>>>>

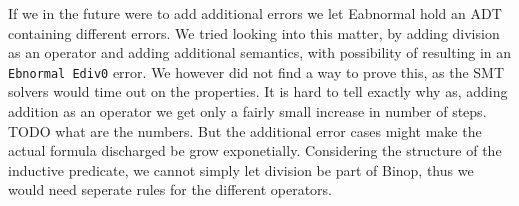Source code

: If we in the future were to add additional errors we let Eabnormal hold an ADT containing different errors.
We tried looking into this matter, by adding division as an operator and adding additional semantics,
with possibility of resulting in an \texttt{Ebnormal Ediv0} error. We however did not find a way to prove this,
as the SMT solvers would time out on the properties. It is hard to tell exactly why as, adding addition as an operator we get only a fairly small increase in number of steps.
TODO what are the numbers.
But the additional error cases might make the actual formula discharged be grow exponetially. Considering the structure of the inductive predicate, we cannot simply let division be part of
Binop, thus we would need seperate rules for the different operators.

<<<<

About this exercise — Looking at the records above, which lines contain "adding"? Copy those lines.

Your response —
We tried looking into this matter, by adding division as an operator and adding additional semantics,
as the SMT solvers would time out on the properties. It is hard to tell exactly why as, adding addition as an operator we get only a fairly small increase in number of steps.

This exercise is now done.